### Assignment
Locate and copy each line in the data that contains the word "propose".

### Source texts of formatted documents
•••••
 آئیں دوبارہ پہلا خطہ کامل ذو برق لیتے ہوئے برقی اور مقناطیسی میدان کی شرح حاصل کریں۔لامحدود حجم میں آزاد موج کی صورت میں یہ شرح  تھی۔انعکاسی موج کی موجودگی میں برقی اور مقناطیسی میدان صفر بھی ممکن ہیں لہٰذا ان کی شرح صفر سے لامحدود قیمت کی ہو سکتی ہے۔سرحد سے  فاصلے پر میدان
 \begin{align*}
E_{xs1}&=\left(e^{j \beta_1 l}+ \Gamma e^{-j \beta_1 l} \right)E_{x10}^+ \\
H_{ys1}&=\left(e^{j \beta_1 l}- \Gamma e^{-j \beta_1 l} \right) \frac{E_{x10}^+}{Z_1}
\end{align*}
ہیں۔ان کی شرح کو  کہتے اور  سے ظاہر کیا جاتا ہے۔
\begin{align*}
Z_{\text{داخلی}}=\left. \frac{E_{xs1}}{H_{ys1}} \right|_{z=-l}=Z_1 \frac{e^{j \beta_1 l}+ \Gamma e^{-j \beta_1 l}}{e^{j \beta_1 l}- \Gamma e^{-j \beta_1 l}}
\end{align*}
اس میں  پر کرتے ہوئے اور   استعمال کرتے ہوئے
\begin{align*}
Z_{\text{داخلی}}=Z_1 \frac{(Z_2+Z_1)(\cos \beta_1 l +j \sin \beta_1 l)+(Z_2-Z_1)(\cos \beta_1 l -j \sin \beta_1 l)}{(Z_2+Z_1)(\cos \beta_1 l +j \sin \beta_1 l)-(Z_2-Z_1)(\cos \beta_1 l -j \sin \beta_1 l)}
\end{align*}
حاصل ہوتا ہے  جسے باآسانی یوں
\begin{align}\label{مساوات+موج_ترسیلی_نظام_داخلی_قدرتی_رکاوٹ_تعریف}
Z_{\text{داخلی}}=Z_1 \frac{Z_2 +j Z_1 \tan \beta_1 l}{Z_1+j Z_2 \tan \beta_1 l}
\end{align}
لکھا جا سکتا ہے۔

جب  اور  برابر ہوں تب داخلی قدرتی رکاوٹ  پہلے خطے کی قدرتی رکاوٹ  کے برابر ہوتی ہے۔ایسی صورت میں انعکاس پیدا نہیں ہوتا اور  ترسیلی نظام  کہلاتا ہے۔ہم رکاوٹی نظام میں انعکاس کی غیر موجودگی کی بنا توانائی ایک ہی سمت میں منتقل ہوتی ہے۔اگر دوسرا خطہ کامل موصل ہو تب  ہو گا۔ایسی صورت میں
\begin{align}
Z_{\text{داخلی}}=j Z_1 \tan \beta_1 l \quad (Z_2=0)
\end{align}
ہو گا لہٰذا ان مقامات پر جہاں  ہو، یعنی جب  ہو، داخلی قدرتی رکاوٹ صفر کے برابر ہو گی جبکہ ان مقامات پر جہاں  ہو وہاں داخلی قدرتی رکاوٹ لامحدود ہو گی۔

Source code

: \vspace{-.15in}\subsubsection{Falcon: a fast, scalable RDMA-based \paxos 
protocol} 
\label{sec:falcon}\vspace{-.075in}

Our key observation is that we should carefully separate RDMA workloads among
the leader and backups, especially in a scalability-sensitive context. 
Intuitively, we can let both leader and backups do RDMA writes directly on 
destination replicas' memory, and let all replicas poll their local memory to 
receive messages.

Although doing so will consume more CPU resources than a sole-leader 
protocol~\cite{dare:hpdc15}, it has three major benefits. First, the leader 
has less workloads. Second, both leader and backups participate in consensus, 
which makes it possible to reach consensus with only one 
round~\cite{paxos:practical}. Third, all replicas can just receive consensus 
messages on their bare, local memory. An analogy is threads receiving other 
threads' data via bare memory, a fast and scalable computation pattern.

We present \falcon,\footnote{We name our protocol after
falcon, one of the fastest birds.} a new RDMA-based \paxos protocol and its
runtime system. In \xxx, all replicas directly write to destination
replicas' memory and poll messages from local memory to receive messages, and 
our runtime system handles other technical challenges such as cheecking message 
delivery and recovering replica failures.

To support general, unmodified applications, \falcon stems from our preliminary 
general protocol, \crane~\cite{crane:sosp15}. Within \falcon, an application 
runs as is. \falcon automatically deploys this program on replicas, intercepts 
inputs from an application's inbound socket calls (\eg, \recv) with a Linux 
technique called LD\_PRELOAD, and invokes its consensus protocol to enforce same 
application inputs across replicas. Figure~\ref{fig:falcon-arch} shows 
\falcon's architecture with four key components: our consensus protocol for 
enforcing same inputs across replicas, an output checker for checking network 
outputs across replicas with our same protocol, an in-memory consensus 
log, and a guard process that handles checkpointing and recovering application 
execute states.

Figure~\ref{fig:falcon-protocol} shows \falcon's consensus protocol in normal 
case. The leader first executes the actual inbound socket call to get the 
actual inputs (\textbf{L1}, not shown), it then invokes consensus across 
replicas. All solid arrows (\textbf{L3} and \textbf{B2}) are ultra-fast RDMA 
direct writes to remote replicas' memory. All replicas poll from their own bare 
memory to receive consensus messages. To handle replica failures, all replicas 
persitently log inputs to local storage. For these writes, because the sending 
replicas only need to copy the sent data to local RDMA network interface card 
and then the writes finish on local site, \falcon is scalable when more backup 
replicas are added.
•••••
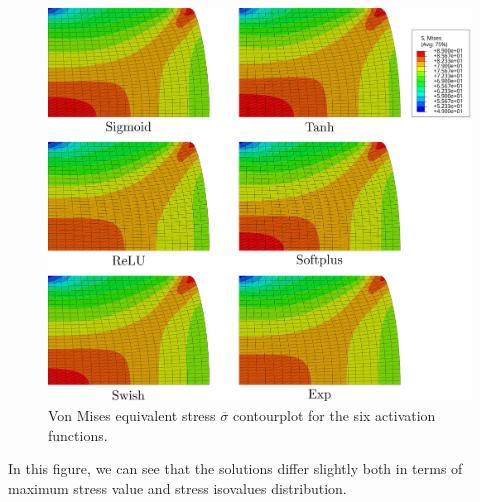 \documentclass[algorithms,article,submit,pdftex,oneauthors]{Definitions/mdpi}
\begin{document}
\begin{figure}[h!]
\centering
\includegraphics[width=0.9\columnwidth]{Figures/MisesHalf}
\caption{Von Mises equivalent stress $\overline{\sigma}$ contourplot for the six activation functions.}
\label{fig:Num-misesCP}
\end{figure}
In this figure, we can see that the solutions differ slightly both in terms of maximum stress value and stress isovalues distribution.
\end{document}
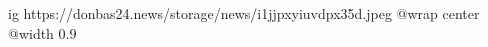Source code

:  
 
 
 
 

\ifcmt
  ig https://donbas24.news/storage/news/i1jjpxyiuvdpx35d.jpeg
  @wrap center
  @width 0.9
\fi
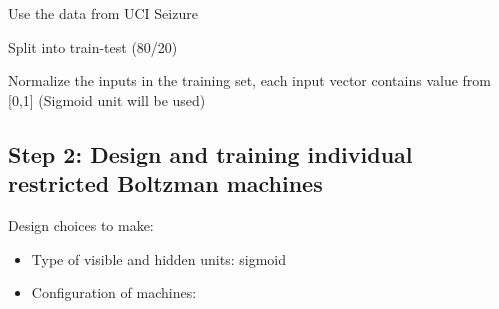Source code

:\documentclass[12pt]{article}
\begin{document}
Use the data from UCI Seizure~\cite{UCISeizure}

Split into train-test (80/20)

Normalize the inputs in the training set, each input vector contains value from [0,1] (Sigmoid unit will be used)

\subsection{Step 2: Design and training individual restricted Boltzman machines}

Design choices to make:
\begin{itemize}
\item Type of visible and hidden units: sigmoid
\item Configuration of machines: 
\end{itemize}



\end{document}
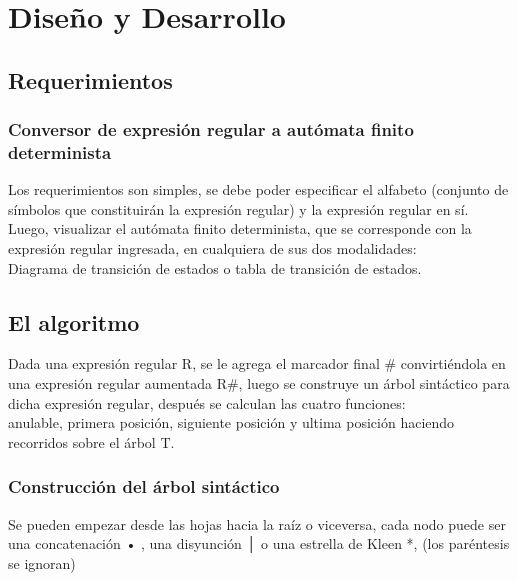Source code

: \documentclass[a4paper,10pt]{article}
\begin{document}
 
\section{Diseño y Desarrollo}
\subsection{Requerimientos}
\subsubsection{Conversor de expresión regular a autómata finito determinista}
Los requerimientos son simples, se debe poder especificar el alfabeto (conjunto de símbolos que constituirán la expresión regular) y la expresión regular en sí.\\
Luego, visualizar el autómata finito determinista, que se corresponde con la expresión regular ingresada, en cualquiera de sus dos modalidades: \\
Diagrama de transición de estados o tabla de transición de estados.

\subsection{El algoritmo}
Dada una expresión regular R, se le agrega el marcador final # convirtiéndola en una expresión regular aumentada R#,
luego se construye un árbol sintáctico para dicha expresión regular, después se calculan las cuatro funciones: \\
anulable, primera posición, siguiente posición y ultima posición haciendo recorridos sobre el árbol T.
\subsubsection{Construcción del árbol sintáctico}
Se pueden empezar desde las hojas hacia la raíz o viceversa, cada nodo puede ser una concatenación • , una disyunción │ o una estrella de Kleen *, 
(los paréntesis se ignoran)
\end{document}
•••••
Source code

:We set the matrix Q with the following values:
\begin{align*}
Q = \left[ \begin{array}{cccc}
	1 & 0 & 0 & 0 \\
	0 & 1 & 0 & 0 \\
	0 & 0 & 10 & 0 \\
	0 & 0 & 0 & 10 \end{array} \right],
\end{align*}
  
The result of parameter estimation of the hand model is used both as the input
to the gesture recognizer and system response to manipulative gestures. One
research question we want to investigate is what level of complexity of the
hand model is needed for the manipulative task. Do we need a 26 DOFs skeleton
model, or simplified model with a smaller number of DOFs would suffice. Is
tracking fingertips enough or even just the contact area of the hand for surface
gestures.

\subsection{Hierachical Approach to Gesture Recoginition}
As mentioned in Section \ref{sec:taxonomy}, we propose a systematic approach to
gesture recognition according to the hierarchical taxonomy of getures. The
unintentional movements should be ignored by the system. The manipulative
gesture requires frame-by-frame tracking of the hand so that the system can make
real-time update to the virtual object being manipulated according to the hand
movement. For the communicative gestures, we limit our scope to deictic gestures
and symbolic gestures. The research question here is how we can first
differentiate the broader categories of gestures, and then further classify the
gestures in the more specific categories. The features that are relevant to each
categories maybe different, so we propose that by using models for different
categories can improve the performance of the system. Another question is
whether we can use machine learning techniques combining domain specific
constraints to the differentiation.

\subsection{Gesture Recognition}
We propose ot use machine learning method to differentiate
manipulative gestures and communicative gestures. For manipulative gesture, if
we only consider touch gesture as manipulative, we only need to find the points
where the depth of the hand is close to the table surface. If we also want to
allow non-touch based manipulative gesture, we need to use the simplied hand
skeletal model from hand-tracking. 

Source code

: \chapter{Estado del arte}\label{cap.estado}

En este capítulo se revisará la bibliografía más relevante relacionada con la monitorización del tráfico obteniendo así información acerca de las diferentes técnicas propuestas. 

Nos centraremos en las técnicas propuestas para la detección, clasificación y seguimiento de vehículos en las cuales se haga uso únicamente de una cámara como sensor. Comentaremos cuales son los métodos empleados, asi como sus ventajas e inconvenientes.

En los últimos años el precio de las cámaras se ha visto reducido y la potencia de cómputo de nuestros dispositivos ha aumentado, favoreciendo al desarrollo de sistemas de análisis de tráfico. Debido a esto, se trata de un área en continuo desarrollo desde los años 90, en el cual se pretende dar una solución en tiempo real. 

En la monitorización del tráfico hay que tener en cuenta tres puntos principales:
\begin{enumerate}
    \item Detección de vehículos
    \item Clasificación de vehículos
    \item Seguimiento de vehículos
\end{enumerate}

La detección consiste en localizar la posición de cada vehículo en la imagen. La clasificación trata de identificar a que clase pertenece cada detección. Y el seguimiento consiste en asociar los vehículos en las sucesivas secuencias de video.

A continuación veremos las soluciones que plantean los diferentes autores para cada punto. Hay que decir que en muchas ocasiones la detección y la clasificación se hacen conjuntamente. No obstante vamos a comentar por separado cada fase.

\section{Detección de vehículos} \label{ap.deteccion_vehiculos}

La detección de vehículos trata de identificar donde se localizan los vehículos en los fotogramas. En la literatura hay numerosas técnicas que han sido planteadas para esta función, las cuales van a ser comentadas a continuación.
•••••
### Response to this task
As mentioned in Section \ref{sec:taxonomy}, we propose a systematic approach to
categories maybe different, so we propose that by using models for different
We propose ot use machine learning method to differentiate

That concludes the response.